How many times, though, have we seen this story across football? New owners come in and promise grandeur. They think it’ll be easy to get [CLUB] into [LEAGUE]. Then after a year, it hasn’t happened. Two more go by, and still, the club hasn’t won its promotion. The owners start to lose interest, the club gets neglected, and all of the sudden, things are in a bad spot.

Even if you don’t think about it in that way — and to be clear, I don’t with Sawiris and Edens — the resources remain a consideration. If Villa win promotion Monday, they’ll enter the Premier League with fresh owners who haven’t sunk a fortune in just to get the club to the top flight. If Villa go up in a couple years, it’s probably after significant resource investment, which could lessen the owners’ desire to spend big once back in the top flight.

Financial Fair Play still looms large

If Villa lose Monday, they will have to pass the EFL’s Profit & Sustainability (a/k/a FFP) rules heading into next season. That may be a little tricky. While new ownership has come in, Villa’s FFP fate remains the same — the club faces a significant deficit, and if they aren’t able to pass FFP, they could face a transfer embargo and points deduction.

From lurking around, it does seem like Villa have their preferred solution in place — a sale of Villa Park to an NSWE holding company — but it’s also a loophole the EFL are likely to close this summer. Generally speaking, passing FFP only because you found a loophole isn’t a great spot to be in, and probably more importantly, selling the stadium for a short-term benefit, even if it is to a holding company owned by Sawiris and Edens, is sub-optimal.

The broader concern, though, is that FFP doesn’t simply go away through Villa finding a loophole. The club is still operating outside of its “means,” and there’s still a huge FFP hit from 2017/18 that remains on the books for the next calculation. There’s no guarantee that Villa could find a loophole to pass the FFP test in 2020, and if they don’t grab promotion next year, that could spell big and long-term trouble for the club.

The loanees in place are good fits

Last year, Villa went to Wembley with a squad full of loanees. We talked at length about how we wanted the club to go up, to give Villa the best chance of signing those guys permanently.

Fast forward 12 months, and it’s the same type of discussion — though perhaps a little more urgent. We all loved Robert Snodgrass, but he was never going to be a long-term option for the club in the Premier League. Villa would probably have signed him, got something out of him for a year or two, and then hawked him off to the Championship for good.

This year, Tyrone Mings and Anwar El Ghazi in particular are great long-term fits for the club, but both guys who may only stay if promotion is secured. It’s hard to see Mings playing Championship football for anyone next season, while El Ghazi has come along well in recent months to be a key player. If Chelsea are willing to sell Tammy Abraham — I doubt they are, given their transfer embargo — then this final becomes about a chance to grab him as well.

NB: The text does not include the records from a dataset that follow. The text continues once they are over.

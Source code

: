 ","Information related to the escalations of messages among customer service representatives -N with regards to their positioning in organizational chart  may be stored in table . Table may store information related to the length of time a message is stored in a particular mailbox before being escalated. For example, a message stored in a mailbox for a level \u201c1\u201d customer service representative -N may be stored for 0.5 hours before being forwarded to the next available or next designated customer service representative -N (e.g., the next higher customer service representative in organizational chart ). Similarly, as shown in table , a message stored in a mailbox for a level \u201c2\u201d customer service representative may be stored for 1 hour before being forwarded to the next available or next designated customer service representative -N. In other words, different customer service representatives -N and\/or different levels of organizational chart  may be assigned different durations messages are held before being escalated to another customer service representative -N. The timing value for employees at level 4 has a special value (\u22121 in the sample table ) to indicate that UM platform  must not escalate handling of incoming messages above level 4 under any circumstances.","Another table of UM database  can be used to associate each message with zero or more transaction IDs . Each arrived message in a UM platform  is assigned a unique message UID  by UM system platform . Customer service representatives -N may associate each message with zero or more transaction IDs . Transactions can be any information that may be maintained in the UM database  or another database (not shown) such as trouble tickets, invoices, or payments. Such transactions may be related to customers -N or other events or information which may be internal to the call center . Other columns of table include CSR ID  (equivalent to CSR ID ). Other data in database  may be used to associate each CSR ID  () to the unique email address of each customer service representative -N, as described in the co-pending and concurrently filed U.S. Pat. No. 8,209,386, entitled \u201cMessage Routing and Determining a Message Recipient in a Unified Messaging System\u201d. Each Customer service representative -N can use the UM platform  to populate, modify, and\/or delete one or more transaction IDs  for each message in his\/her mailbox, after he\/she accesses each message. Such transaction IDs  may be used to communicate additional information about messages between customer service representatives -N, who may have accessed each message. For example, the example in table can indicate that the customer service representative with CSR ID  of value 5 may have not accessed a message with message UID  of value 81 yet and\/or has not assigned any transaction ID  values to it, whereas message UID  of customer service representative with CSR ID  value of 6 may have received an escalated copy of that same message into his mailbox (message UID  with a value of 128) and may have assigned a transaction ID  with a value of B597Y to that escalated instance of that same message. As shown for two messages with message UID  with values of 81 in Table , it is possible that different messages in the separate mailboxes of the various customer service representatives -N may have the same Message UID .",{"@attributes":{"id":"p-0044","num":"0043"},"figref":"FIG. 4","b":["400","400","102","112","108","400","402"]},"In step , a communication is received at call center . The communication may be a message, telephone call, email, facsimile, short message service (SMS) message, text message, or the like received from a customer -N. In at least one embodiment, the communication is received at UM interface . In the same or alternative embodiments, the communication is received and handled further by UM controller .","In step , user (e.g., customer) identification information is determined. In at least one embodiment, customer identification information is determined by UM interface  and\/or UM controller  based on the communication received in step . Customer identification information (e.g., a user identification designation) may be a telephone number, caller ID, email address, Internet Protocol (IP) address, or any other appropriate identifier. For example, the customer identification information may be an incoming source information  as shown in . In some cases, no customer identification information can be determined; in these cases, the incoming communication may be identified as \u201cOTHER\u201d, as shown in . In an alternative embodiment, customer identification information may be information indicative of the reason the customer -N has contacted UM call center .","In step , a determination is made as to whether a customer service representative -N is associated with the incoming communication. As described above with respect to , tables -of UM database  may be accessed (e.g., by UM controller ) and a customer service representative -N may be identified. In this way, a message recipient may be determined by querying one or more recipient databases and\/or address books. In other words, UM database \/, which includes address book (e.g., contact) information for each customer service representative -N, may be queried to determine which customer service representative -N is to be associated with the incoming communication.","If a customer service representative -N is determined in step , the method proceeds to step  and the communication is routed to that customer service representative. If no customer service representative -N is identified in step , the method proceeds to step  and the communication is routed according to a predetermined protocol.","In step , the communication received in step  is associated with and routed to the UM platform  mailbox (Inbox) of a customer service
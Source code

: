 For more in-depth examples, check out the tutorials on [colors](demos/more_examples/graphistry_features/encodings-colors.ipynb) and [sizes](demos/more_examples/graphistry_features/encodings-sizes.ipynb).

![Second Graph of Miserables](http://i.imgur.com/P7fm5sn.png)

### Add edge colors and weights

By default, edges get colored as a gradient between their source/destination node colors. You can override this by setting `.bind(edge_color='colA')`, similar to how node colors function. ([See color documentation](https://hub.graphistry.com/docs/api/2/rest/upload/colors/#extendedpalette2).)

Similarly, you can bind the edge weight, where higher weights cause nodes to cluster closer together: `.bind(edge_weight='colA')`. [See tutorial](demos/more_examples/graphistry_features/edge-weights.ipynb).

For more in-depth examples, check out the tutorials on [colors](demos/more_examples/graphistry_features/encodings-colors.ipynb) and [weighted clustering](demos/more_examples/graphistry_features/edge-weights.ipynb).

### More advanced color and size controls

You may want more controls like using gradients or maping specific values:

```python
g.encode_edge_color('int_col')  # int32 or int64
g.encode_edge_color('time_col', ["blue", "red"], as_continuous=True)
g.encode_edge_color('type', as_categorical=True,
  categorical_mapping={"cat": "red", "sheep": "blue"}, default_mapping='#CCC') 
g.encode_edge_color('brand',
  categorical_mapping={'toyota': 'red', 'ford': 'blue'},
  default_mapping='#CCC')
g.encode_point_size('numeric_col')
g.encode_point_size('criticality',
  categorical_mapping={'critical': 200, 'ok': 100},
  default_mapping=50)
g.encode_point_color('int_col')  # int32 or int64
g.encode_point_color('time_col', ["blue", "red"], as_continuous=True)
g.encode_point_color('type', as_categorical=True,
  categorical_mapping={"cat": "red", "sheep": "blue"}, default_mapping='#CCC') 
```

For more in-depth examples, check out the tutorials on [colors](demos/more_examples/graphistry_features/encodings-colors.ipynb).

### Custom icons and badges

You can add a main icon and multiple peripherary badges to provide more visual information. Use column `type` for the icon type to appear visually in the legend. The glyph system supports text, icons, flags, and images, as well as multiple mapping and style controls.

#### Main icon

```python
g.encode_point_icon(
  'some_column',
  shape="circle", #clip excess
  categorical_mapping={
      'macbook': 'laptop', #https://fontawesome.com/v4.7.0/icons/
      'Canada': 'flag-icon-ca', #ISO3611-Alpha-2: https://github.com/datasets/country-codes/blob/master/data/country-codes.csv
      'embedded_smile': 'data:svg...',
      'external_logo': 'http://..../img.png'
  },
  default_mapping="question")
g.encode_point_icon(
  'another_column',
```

Villa have a squad that features loanees who not only fit the team, but fit and embrace the club. Missing out on the chance to keep them full-time would hurt.

Jack Grealish is here

I’ll admit, I’ve buried the lede a bit.

For everything we can talk about — the money, the manager, the rest of the team — there’s nothing more important than Villa’s captain. He was too good for this division 12 months ago, and now he’s really too good for this division.

Jack Grealish will not be playing for Aston Villa next season in the Championship. I mean, is it possible? Sure. But it also means Jack missing out on playing at the top level, and probably more importantly, it means he’s missing out on a chance to represent England at EURO 2020. It would also mean Villa would miss out on a lot of money that could help with that FFP thing we just mentioned.

If Villa win promotion, though, they head to the Premier League in the best possible spot — with their key player already in tow. In this world, there’s no need for Villa to blow big money on an unknown quantity to be the centerpiece of the team. You know Jack, you know how good he is, and his value to you is huge.

If Villa are ever going to kick on and challenge the top half of the Premier League again, well, having Jack still in the team seems like the best way to do it.